┌──

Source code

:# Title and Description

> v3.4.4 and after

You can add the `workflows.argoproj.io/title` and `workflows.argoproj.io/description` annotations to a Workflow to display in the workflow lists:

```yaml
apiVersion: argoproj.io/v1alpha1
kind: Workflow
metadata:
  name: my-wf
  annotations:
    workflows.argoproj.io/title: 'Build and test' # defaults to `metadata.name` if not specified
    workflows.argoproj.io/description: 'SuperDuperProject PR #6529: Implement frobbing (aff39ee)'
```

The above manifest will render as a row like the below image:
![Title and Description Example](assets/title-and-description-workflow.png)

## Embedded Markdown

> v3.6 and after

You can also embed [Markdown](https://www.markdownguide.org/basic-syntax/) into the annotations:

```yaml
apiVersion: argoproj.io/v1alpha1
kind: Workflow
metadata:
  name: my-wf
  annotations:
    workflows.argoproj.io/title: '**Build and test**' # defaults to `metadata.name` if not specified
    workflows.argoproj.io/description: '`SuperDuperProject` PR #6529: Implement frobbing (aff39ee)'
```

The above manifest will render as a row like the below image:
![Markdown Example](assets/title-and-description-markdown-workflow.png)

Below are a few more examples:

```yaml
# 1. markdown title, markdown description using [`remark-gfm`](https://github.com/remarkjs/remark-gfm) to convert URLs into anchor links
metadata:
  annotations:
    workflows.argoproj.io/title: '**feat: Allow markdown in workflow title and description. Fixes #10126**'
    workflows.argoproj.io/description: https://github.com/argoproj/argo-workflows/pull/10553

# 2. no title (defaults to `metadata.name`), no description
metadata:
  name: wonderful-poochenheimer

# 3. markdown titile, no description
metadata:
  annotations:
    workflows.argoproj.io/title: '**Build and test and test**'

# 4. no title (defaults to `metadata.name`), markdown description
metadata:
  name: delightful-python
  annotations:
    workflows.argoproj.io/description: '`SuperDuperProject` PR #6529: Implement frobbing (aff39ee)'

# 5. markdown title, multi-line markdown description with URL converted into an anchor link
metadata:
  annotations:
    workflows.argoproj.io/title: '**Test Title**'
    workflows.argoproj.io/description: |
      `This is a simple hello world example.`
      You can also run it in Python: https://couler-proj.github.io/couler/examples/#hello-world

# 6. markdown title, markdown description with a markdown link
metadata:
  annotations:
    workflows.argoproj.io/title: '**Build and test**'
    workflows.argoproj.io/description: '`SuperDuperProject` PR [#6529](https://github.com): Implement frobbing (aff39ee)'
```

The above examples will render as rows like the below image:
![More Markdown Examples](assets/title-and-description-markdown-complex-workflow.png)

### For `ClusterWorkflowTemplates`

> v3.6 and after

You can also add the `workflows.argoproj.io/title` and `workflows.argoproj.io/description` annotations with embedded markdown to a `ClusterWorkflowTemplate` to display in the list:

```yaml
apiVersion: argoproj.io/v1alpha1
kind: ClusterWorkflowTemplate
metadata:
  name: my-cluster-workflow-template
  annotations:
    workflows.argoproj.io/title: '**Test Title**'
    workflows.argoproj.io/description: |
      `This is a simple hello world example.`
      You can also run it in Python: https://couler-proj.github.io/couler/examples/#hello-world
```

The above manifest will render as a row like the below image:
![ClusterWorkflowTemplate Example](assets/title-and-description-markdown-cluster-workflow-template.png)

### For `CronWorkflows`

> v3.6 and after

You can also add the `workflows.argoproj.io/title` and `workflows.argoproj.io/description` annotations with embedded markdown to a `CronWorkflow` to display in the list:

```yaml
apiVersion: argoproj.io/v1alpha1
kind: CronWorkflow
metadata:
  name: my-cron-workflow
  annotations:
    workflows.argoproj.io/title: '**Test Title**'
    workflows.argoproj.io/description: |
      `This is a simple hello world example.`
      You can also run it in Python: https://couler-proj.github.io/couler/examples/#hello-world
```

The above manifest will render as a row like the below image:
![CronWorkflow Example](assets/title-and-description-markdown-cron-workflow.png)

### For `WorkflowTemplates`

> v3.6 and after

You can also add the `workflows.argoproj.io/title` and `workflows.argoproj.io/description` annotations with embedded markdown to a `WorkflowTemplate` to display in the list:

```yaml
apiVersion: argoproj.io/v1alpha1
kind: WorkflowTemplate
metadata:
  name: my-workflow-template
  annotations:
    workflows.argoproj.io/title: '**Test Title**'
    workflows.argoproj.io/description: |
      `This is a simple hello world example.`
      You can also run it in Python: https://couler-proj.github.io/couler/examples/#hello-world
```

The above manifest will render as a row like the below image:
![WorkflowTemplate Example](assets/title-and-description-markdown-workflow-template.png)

└──
┌──

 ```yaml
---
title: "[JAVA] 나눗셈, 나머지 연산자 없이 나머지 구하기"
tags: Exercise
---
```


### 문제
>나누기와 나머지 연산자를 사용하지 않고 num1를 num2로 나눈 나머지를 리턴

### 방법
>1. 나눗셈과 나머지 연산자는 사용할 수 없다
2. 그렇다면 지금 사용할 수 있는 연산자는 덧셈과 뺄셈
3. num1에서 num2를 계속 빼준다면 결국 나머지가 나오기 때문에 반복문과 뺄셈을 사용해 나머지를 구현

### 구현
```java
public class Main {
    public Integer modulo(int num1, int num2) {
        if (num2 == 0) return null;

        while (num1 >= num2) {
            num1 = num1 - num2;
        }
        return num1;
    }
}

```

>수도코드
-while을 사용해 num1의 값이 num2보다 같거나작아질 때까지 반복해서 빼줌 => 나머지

└──
┌──

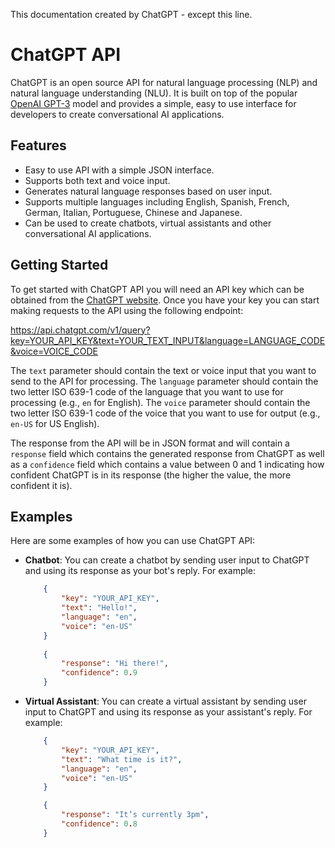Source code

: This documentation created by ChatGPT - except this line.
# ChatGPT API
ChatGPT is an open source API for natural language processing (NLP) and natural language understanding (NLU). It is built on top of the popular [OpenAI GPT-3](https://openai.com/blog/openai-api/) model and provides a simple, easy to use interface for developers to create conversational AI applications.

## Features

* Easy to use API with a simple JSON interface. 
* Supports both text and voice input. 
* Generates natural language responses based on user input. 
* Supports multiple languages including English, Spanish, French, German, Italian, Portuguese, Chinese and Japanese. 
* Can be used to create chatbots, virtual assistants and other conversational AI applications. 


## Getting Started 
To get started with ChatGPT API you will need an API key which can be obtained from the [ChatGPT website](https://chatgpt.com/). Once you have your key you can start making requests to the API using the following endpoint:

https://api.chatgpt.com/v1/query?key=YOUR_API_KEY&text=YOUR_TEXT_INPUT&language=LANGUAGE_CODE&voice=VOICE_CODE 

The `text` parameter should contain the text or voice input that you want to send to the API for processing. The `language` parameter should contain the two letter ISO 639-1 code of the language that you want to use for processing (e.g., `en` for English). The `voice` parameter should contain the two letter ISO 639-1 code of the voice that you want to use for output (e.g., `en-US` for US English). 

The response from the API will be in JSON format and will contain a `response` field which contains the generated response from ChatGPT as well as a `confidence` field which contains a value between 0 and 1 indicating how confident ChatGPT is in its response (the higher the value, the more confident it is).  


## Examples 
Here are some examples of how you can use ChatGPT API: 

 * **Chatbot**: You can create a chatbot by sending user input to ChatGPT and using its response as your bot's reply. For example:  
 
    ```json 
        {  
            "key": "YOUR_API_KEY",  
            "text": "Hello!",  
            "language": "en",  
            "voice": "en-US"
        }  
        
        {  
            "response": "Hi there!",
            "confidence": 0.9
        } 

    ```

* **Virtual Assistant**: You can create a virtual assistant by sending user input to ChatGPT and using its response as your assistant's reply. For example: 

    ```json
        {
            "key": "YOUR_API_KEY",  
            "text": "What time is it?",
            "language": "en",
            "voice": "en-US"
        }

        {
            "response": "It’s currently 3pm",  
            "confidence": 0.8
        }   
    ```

└──

### Exercise
Whenever a line in the entries holds the word "public", copy that line.

### Answer for this exercise
public class Main {
    public Integer modulo(int num1, int num2) {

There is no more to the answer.